199. La Cerniaz, au-dessus des Charbonnières.
Un si joli chalet que cette Cerniaz.
    L'un des plus jolis petits chalets que l'on connaisse dans la région. Situé au-dessus du village des Charbonnières. Avec une vision surprenante, faite au travers des arbres, de ce bout-ci de la Vallée. Voyez, là le lac Brenet, et ici l'extrémité nord-est du lac de Joux, avec le village du Pont lové dans sa courbe généreuse. C'est magnifique. Et surtout profondément romantique. Car ici, à la Cerniaz, le temps semble n'avoir pas bougé depuis Louis. 
    Louis, dit Pantalon, c'est le premier propriétaire de la Cerniaz, constituée de toutes pièces asvec les Communs de la Cornaz, partie de vent, la Caquerettaz, ancienne montagne des Thionville, et les Grands Billards, lieux dits aussi à la Grand'Côte. Louis c'est l'idéaliste qui voulait un petit chalet sur sa propriété, où il pourrait tenir une vingtaine de bêtes tout compris, jeunes et vieilles, soit une dizaine de vaches au grand maximum.
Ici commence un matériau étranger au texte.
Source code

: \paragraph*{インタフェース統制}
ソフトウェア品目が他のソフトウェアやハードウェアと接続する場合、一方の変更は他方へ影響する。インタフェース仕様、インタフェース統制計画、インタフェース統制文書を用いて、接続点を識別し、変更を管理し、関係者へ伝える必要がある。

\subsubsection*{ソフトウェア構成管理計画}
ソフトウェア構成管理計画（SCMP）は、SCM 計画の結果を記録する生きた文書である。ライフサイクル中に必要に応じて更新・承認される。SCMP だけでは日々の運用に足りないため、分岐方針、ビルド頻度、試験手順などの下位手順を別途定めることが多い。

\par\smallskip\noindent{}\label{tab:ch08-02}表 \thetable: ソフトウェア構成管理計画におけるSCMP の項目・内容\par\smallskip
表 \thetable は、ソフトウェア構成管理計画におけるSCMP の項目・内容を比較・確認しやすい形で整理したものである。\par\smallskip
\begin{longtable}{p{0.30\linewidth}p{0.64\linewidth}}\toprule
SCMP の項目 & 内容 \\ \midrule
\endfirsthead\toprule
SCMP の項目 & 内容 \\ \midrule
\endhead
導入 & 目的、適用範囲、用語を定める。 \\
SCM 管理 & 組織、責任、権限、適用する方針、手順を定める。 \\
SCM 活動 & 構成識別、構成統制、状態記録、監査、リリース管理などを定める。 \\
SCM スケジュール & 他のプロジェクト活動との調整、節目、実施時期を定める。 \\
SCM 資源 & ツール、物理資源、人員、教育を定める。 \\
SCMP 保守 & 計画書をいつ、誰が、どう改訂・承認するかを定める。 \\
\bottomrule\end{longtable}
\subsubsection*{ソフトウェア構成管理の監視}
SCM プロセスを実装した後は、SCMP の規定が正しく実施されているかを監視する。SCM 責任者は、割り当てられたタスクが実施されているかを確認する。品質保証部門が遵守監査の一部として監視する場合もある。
Juste de quoi, avec les deux traites de la journée, remplir la chaudière qui fait 100 litres, pas plus. Une chaudière où l'on fait le fromage. Mais attention, pas n'importe lequel, des tommes en été, du 15 juillet au 15 septembre, et puis pour les deux dernières semaines, parfois il s'agit peut-être d'un mois, des vacherins, les premiers de la saison, que l'on vendra à quelque laitier des environs, voire à un marchand. 
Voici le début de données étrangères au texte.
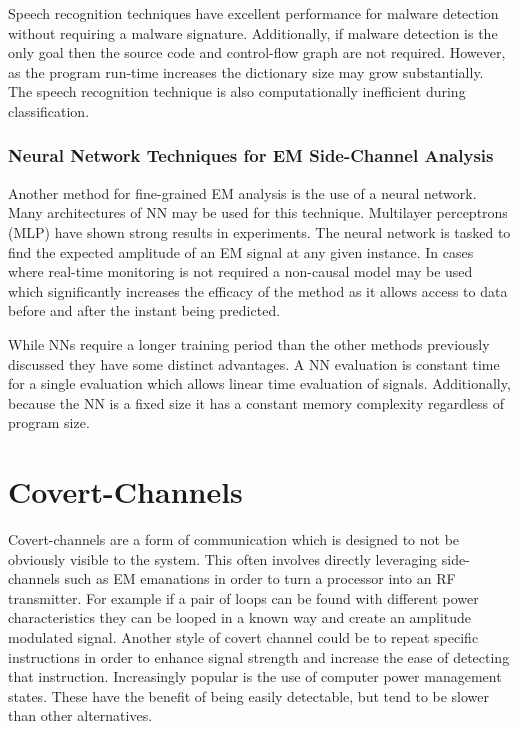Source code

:       Speech recognition techniques have excellent performance for malware detection without requiring a malware signature.
      Additionally, if malware detection is the only goal then the source code and control-flow graph are not required.
      However, as the program run-time increases the dictionary size may grow substantially.
      The speech recognition technique is also computationally inefficient during classification.

    \subsubsection{Neural Network Techniques for EM Side-Channel Analysis}
      Another method for fine-grained EM analysis is the use of a neural network.
      Many architectures of NN may be used for this technique. 
      Multilayer perceptrons (MLP) have shown strong results in experiments.
      The neural network is tasked to find the expected amplitude of an EM signal at any given instance.
      In cases where real-time monitoring is not required a non-causal model may be used which significantly increases
        the efficacy of the method as it allows access to data before and after the instant being predicted.

      While NNs require a longer training period than the other methods previously discussed they have some 
        distinct advantages.
      A NN evaluation is constant time for a single evaluation which allows linear time evaluation of signals.
      Additionally, because the NN is a fixed size it has a constant memory complexity regardless of program size.

\section{Covert-Channels}
  Covert-channels are a form of communication which is designed to not be obviously visible to the system.
  This often involves directly leveraging side-channels such as EM emanations in order to turn a processor 
    into an RF transmitter.
  For example if a pair of loops can be found with different power characteristics they can be looped in a known
    way and create an amplitude modulated signal.
  Another style of covert channel could be to repeat specific instructions in order to enhance signal strength
    and increase the ease of detecting that instruction.
  Increasingly popular is the use of computer power management states. 
  These have the benefit of being easily detectable, but tend to be slower than other alternatives.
    Sacré Louis, il est mort avant notre naissance, en 1945, né en 1852. Et pourtant, combien de fois n'avons-nous pas eu de conservation avec lui, là, sur un banc qu'il pouvait y avoir devant son chalet. On n'était pressé ni l'un ni l'autre. Personne ces jours-là ne nous attendait. On avait donc tout notre temps. Et de quoi on parlait, vieux fous que nous sommes ? De tout et de rien. Du village, de la campagne, mais surtout des montagnes. Voilà. S'il y a encore de l'herbe, si le bétail se porte bien, s'il y a de l'eau dans les citernes. Bref, de ces choses ordinaires qui font pourtant la moitié si ce n'est pas les trois quarts de notre existence. Car pour nous les deux, Louis et moi, ce qui se passe dans le monde en comparaison de ces choses d'ici, c'est sans importance. Un beau caillou que l'on trouve sur le chemin, une grosse pive, un vieux sou trouvé devant le chalet, voilà des choses dont il convient de parler. Et de ces belles fleurs qui poussent sur le petit cretson qu'il y a devant cette bonne vieille bâtisse, il faut en faire aussi un peu de notre intérêt. 
    Pour ce qui est des morilles, vois-tu, Louis, c'est bien trop tard. Et puis, nous, on ne les voit pas. Pour la simple raison que l'on regarde plutôt le ciel et les nuages que le sol. Juste voir les fleurs, des bleuets, ils sont magnifiques, et puis tant d'autres, car là, sur ces monticules parfois un peu pierreux, qui donnent surtout de la mousse, il y a quand même des belles fleurs. Parfois. 
    On se donne le temps, voyez-vous. Et il y a encore ce paysage. magnifique. D'autant plus qu'en ce temps-là, les arbres n'étaient pas aussi grands et que l'on pouvait aisément admirer le village, avec la maison à lui, à Louis, le Vieux Cabaret, dont l'histoire est plus qu'un poème. Un monde. On est bien. On ne boit pas. On discute. Simplement. On est des gens simples. On est habillé à la tout va. L'un un chapeau, l'autre une casquette. Juste que le soleil est trop chaud, là, devant le chalet, pour aller nue tête.
  Et tout cela, c'est la vie dans toute sa plénitude.